Мое сердце колотится так сильно, что я задаюсь вопросом, слышит ли Люк это. В голове у меня туман, как будто всё происходит в замедленной съемке. Я не могу винить в этом пиво.
Нет, это все из-за меня — меня и моей одержимости мужчиной, которого я не должна хотеть.
Но как я могу не хотеть его? Люк проводит кончиками пальцев по карандашному наброску, склонив голову, а его длинные ресницы слегка загибаются на концах. Даже в состоянии покоя его футболка обтягивает мускулистую грудь и мощные бицепсы. Он крупный, золотистый воин. И он настоящий защитник и нежный великан.
Сожаление переполняет меня. Мне не следовало его рисовать. Неправильно ставить его в такое положение.
Громкий хлопок разрывает ночь, и мы с Люком подпрыгиваем. Секундой позже в небе вспыхивает фейерверк. Взрывы продолжаются, и вскоре небо озаряется светом.
Люк бледен, и впервые с тех пор, как я его знаю, он кажется таким маленьким. Он съеживается в кресле, выражение его лица становится суровым, а челюсти крепко сжимаются.
О нет.
Я мгновенно вскакиваю и тяну его за руку.
— Пойдём.
Секунду он не двигается. Когда я тяну сильнее, Люк, наконец, встречается со мной взглядом, и то, что я вижу в его глазах, заставляет моё сердце сжаться в кулак.
Он в ужасе. Застыл от страха.
Каким-то образом мне удаётся поднять его на ноги и завести внутрь. Я закрываю большие двери патио так быстро, как только могу. Затем я беру его за руку и веду в темную гостиную. Он позволяет мне делать всё это, его большое тело всё время дрожит.
— Давай присядем, хорошо? — я снова тяну его за руку, и Люк устраивается на диване рядом со мной. Фейерверки всё ещё взрываются, но звук теперь приглушен. Тем не менее, он продолжает оглядываться через плечо, как будто хочет держать угрозу в поле своего зрения.
— Люк, — говорю я, не задумываясь. Я просто обхватываю ладонями его подбородок и провожу большими пальцами по золотистой щетине. — Всё в порядке, — бормочу я. — Все хорошо. Прости, я забыла, что по выходным всегда устраивают фейерверки. Вот и всё. Ты в безопасности. Ты со мной.

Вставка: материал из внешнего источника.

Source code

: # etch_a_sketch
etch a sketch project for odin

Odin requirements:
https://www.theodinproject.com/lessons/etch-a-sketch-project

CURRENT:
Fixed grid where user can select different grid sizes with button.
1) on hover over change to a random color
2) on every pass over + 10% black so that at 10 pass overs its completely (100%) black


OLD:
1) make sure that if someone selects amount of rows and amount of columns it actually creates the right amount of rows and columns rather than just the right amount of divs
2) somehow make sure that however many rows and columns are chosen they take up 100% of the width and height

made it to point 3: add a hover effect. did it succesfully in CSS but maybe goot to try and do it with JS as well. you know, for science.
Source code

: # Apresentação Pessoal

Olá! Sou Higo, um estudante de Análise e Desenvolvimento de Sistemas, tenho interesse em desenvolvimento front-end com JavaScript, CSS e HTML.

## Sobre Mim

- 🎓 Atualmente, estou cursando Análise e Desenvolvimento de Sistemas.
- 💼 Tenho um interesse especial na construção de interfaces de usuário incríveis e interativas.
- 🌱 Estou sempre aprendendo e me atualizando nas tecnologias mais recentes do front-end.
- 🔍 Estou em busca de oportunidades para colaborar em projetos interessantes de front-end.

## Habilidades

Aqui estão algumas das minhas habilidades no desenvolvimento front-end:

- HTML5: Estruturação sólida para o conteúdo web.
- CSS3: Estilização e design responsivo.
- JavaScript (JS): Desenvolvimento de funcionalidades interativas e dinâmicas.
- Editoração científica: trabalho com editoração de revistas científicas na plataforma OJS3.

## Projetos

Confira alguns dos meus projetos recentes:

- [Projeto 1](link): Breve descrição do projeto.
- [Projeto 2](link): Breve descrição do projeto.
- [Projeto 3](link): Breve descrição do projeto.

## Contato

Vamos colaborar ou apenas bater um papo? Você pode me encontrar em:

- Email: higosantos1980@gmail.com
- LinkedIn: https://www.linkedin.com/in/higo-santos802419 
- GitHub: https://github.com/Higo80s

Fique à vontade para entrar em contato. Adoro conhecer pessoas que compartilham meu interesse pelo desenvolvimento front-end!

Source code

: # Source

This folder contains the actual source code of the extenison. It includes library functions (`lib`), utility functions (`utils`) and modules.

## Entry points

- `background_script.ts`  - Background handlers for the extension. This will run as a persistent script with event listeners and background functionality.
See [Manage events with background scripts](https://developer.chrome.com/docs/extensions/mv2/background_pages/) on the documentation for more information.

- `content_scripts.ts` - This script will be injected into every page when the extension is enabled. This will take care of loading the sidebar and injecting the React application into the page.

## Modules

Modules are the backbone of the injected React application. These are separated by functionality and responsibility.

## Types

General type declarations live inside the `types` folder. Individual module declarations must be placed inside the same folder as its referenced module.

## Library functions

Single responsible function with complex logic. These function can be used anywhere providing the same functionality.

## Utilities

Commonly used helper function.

Он смотрит на меня широко раскрытыми голубыми глазами, в которых такой страх, что мое сердце разбивается на миллион кусочков. Боже, он вспотел. Воротник его рубашки влажный.
— Прости, — хрипит он. Его лицо морщится. — Мне так жаль.
Слёзы обжигают мне горло. Я продолжаю гладить его по лицу, потому что не знаю, что ещё сделать. В любую минуту я могу рухнуть вместе с ним.
— Тебе не о чем сожалеть. Здесь не о чем сожалеть.
— Я... — он вздрагивает, напряжение спадает с его плеч. Люк наклоняется вперёд, и это самая естественная вещь на свете — прижаться лбом к его лбу. Какое-то мгновение мы сидим так, просто вдыхая друг друга. Лунный свет струится сквозь окна. Как будто мы с ним единственные люди на свете.